SOURCE MATERIAL:
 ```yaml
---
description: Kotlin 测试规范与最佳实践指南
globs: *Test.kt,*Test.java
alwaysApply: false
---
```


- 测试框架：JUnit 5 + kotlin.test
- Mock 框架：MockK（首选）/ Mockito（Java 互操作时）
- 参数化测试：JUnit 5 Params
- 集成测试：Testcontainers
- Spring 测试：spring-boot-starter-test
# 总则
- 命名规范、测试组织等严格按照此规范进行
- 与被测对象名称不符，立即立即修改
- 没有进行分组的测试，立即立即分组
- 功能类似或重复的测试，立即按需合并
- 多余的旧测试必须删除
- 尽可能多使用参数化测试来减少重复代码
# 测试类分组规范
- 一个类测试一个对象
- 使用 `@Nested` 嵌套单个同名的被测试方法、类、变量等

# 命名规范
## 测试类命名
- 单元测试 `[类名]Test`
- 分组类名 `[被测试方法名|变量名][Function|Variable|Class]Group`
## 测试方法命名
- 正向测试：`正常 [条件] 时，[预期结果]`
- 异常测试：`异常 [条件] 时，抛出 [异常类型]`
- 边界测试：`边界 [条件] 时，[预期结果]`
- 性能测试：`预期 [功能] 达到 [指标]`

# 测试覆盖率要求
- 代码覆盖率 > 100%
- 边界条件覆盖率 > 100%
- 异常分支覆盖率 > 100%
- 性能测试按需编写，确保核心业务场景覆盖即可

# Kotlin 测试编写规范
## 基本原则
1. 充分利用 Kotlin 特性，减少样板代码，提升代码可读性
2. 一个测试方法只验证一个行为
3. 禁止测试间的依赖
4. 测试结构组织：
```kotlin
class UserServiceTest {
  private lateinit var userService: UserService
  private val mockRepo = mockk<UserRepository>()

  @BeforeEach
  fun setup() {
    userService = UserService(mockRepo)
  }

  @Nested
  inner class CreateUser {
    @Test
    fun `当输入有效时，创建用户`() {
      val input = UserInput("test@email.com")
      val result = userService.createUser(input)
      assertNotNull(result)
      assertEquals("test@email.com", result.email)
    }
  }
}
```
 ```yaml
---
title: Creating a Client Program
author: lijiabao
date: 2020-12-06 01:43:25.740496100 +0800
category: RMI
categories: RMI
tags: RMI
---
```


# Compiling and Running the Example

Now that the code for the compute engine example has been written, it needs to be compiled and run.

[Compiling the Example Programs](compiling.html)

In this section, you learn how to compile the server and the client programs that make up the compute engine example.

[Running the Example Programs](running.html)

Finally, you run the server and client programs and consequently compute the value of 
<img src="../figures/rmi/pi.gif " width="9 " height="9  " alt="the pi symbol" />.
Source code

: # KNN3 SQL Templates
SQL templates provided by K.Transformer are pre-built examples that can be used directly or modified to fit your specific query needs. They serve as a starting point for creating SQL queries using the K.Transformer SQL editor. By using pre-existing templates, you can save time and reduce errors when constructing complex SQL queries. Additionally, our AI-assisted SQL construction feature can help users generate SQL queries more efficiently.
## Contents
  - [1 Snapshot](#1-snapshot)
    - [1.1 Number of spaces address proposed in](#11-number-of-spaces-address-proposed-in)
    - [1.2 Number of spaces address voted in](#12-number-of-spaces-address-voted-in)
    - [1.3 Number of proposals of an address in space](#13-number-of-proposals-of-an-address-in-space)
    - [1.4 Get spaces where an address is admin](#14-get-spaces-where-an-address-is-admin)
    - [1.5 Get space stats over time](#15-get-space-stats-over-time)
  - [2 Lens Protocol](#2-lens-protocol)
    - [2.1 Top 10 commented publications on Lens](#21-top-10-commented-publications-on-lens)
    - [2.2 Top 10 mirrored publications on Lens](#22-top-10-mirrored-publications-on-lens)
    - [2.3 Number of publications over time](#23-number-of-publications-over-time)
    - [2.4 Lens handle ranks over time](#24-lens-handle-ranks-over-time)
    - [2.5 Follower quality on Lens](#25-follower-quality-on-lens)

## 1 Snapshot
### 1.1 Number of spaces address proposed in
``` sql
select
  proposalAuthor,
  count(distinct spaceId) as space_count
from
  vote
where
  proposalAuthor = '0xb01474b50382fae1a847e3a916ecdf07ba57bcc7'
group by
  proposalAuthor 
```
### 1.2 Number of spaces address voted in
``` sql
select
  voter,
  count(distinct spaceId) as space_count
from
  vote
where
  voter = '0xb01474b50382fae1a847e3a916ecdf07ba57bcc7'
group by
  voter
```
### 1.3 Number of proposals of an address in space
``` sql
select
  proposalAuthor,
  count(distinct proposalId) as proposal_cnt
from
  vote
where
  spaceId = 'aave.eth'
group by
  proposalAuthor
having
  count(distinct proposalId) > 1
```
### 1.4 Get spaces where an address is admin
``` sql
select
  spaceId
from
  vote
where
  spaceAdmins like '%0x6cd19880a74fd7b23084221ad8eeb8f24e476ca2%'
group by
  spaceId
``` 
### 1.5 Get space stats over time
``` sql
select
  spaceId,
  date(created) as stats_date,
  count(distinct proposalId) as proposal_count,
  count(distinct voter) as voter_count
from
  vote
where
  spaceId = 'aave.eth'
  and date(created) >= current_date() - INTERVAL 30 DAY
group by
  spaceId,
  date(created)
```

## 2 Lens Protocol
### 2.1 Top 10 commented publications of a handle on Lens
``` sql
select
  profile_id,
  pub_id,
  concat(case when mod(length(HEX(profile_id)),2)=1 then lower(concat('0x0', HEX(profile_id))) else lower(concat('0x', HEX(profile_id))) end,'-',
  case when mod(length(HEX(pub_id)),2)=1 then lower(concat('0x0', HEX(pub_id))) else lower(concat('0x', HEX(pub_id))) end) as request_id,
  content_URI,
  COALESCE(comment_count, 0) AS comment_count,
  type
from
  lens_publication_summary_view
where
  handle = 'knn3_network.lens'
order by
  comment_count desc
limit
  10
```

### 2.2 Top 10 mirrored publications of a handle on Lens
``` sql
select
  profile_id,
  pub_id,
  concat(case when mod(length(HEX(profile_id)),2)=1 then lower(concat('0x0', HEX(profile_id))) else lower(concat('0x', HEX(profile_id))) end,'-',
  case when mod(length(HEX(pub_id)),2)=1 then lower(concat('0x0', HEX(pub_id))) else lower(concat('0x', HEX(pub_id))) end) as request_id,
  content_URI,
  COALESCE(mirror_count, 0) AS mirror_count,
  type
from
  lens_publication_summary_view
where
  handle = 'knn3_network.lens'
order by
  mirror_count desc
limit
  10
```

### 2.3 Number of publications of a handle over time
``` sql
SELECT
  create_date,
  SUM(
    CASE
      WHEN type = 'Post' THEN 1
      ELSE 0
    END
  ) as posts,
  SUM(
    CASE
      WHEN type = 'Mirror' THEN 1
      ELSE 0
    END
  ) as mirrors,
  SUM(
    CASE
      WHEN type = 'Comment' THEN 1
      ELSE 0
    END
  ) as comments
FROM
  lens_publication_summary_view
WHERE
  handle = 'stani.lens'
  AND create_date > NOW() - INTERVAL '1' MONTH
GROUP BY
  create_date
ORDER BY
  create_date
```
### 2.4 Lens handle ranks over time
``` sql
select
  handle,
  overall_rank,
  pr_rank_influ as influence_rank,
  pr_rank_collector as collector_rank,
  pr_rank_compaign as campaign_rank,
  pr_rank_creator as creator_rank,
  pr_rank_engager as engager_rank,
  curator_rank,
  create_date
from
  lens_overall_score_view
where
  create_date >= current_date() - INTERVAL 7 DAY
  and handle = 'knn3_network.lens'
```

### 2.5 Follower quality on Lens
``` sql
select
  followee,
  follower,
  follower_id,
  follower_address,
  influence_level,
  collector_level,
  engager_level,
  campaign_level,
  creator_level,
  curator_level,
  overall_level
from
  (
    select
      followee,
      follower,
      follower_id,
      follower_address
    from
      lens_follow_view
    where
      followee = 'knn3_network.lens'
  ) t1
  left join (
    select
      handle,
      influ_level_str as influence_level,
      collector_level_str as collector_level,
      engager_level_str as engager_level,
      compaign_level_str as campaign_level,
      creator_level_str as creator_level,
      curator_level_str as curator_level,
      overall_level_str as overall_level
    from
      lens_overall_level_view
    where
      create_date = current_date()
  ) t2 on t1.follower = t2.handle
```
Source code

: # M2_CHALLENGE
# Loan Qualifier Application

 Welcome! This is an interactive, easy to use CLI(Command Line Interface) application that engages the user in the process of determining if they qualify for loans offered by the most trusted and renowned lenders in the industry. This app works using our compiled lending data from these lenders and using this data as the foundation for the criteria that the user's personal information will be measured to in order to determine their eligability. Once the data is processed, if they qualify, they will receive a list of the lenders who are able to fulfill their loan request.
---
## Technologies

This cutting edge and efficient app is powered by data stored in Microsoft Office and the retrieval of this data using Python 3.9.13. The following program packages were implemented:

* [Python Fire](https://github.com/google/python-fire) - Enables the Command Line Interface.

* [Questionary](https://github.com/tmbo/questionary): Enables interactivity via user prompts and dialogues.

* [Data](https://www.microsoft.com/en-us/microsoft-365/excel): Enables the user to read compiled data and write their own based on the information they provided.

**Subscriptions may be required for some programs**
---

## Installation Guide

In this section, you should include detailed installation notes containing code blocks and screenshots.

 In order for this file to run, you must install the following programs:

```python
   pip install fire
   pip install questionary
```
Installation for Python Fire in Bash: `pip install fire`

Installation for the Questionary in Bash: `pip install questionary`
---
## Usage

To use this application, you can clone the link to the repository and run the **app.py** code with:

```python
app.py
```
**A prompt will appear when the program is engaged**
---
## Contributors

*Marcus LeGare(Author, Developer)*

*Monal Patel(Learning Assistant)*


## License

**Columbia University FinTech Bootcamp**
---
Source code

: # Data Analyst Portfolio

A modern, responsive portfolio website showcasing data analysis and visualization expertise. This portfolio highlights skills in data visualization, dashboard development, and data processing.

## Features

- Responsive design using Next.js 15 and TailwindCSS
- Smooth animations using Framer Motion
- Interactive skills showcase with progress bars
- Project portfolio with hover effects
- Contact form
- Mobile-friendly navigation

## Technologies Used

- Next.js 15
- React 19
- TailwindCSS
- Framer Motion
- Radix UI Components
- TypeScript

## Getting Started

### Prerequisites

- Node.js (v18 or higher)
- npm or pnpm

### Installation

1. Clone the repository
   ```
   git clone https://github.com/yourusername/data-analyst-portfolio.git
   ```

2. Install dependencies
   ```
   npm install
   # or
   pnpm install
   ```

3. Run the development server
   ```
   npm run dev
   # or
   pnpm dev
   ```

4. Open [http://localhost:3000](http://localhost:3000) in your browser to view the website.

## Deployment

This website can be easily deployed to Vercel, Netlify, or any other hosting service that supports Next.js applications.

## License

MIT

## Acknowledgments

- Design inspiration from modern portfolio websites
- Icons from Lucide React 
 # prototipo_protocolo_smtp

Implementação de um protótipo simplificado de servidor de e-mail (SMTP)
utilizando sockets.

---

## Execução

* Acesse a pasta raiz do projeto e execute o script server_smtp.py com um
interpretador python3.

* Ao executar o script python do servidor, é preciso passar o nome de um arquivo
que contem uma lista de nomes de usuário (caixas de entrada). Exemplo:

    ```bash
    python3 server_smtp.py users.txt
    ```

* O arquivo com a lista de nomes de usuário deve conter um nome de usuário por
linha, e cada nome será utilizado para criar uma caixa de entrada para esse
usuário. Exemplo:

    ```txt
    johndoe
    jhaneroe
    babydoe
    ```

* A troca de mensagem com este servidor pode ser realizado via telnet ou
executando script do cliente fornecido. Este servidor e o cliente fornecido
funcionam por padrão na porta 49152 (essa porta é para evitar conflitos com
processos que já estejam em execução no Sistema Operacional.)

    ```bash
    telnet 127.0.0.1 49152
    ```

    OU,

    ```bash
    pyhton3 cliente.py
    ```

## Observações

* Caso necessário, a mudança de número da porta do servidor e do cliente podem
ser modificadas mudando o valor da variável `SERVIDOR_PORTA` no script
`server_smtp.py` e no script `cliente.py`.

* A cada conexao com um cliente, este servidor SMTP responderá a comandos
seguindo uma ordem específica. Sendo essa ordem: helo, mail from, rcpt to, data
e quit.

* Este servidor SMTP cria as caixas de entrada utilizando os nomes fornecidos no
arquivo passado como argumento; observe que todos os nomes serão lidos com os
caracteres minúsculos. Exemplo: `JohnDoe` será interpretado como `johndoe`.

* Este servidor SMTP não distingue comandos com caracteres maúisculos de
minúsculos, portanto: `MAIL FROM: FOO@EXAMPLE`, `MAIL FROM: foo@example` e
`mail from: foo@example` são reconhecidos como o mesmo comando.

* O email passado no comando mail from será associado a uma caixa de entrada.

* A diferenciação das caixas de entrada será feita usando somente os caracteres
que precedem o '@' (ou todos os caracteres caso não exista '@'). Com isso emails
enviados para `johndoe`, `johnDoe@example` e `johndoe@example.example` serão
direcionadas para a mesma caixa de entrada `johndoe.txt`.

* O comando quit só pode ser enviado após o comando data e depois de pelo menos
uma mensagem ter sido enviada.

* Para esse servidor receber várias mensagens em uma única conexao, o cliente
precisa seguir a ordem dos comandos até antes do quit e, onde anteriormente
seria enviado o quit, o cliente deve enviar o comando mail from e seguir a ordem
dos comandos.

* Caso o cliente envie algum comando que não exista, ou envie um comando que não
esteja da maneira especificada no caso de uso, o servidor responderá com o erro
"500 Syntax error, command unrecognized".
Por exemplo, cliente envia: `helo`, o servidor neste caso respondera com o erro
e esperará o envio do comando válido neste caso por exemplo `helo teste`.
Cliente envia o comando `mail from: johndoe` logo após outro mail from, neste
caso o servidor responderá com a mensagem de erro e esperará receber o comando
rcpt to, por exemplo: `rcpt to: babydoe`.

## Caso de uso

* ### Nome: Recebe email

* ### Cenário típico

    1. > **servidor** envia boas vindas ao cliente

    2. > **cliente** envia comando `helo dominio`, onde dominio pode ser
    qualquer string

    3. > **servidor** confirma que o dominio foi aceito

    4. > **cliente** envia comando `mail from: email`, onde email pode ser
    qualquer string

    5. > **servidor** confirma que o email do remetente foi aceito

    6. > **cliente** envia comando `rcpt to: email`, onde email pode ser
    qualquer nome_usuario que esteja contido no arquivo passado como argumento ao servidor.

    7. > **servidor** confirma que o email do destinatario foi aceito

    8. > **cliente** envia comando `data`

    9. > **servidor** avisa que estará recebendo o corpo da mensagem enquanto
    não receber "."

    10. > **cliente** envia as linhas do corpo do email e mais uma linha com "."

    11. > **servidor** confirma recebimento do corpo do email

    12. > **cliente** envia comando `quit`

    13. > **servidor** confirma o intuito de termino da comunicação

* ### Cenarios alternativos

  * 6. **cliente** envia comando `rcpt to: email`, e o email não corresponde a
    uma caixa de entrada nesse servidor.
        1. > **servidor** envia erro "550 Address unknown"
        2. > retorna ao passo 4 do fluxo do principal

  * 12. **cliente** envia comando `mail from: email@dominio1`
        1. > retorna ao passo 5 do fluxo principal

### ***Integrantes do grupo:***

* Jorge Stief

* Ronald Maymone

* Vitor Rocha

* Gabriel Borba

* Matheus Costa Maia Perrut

ACTIVITY:
In the entries above, the lines from the one bearing "server_smtp.py com um" up to and including the one bearing "direcionadas para a" should be transcribed exactly; no other line is wanted.

TASK SOLUTION:
* Acesse a pasta raiz do projeto e execute o script server_smtp.py com um
interpretador python3.

* Ao executar o script python do servidor, é preciso passar o nome de um arquivo
que contem uma lista de nomes de usuário (caixas de entrada). Exemplo:

    ```bash
    python3 server_smtp.py users.txt
    ```

* O arquivo com a lista de nomes de usuário deve conter um nome de usuário por
linha, e cada nome será utilizado para criar uma caixa de entrada para esse
usuário. Exemplo:

    ```txt
    johndoe
    jhaneroe
    babydoe
    ```

* A troca de mensagem com este servidor pode ser realizado via telnet ou
executando script do cliente fornecido. Este servidor e o cliente fornecido
funcionam por padrão na porta 49152 (essa porta é para evitar conflitos com
processos que já estejam em execução no Sistema Operacional.)

    ```bash
    telnet 127.0.0.1 49152
    ```

    OU,

    ```bash
    pyhton3 cliente.py
    ```

## Observações

* Caso necessário, a mudança de número da porta do servidor e do cliente podem
ser modificadas mudando o valor da variável `SERVIDOR_PORTA` no script
`server_smtp.py` e no script `cliente.py`.

* A cada conexao com um cliente, este servidor SMTP responderá a comandos
seguindo uma ordem específica. Sendo essa ordem: helo, mail from, rcpt to, data
e quit.

* Este servidor SMTP cria as caixas de entrada utilizando os nomes fornecidos no
arquivo passado como argumento; observe que todos os nomes serão lidos com os
caracteres minúsculos. Exemplo: `JohnDoe` será interpretado como `johndoe`.

* Este servidor SMTP não distingue comandos com caracteres maúisculos de
minúsculos, portanto: `MAIL FROM: FOO@EXAMPLE`, `MAIL FROM: foo@example` e
`mail from: foo@example` são reconhecidos como o mesmo comando.

* O email passado no comando mail from será associado a uma caixa de entrada.

* A diferenciação das caixas de entrada será feita usando somente os caracteres
que precedem o '@' (ou todos os caracteres caso não exista '@'). Com isso emails
enviados para `johndoe`, `johnDoe@example` e `johndoe@example.example` serão
direcionadas para a mesma caixa de entrada `johndoe.txt`.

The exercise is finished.